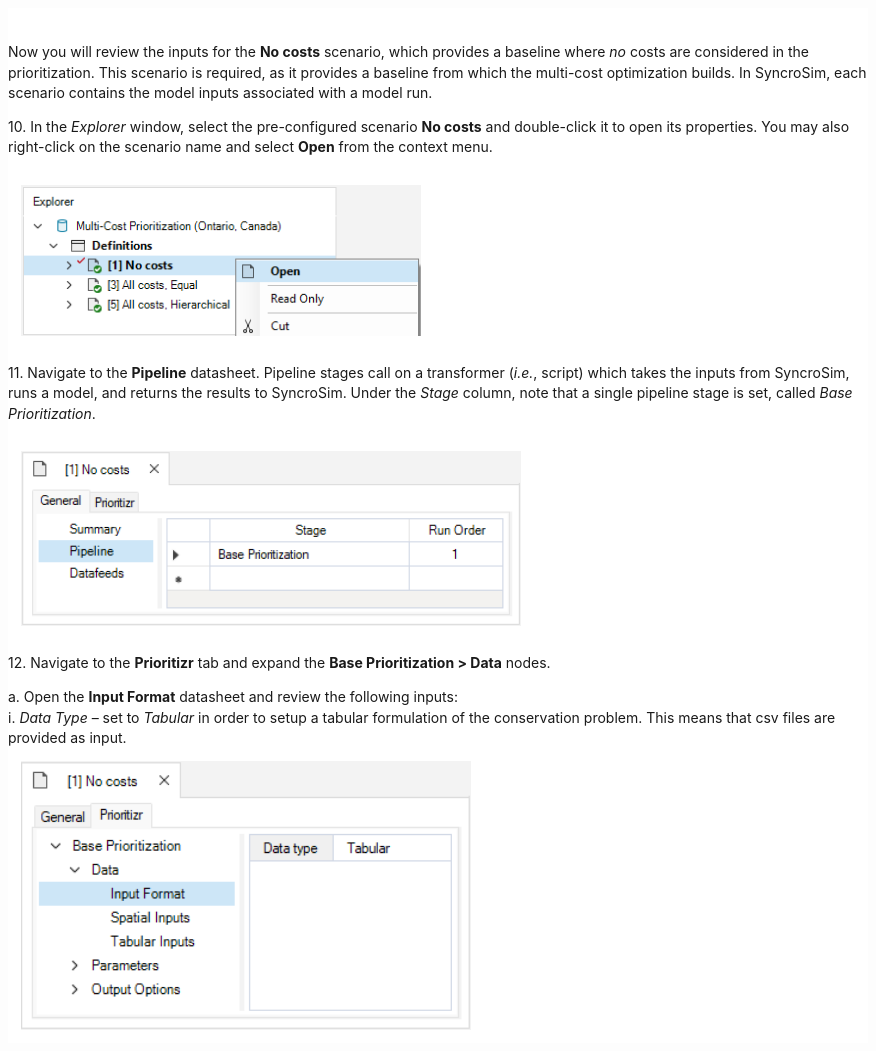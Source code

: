 <br>

Now you will review the inputs for the **No costs** scenario, which provides a baseline where *no* costs are considered in the prioritization. This scenario is required, as it provides a baseline from which the multi-cost optimization builds. In SyncroSim, each scenario contains the model inputs associated with a model run.

10\.	In the *Explorer* window, select the pre-configured scenario **No costs** and double-click it to open its properties. You may also right-click on the scenario name and select **Open** from the context menu.

<img align="center" style="padding: 13px" width="400" src="assets/images/screenshot85.png">

11\.	Navigate to the **Pipeline** datasheet. Pipeline stages call on a transformer (*i.e.*, script) which takes the inputs from SyncroSim, runs a model, and returns the results to SyncroSim. Under the *Stage* column, note that a single pipeline stage is set, called *Base Prioritization*.

<img align="center" style="padding: 13px" width="500" src="assets/images/screenshot86.png">

12\. Navigate to the **Prioritizr** tab and expand the **Base Prioritization > Data** nodes. 

<div class=indentation>
  a.  Open the <b>Input Format</b> datasheet and review the following inputs:
  <div class=indentation>
    i. <i>Data Type</i> – set to <i>Tabular</i> in order to setup a tabular formulation of the conservation problem. This means that csv files are provided as input.
  </div>
</div>

<img align="center" style="padding: 13px" width="450" src="assets/images/screenshot87.png">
----------------------------------------
REQUIRED ACTION
Set the lines down exactly as they stand, beginning at the one that contains "called *Base Prioritization*." and stopping after the last line of the entries above.

ANSWER BOX
11\.	Navigate to the **Pipeline** datasheet. Pipeline stages call on a transformer (*i.e.*, script) which takes the inputs from SyncroSim, runs a model, and returns the results to SyncroSim. Under the *Stage* column, note that a single pipeline stage is set, called *Base Prioritization*.

<img align="center" style="padding: 13px" width="500" src="assets/images/screenshot86.png">

12\. Navigate to the **Prioritizr** tab and expand the **Base Prioritization > Data** nodes. 

<div class=indentation>
  a.  Open the <b>Input Format</b> datasheet and review the following inputs:
  <div class=indentation>
    i. <i>Data Type</i> – set to <i>Tabular</i> in order to setup a tabular formulation of the conservation problem. This means that csv files are provided as input.
  </div>
</div>

<img align="center" style="padding: 13px" width="450" src="assets/images/screenshot87.png">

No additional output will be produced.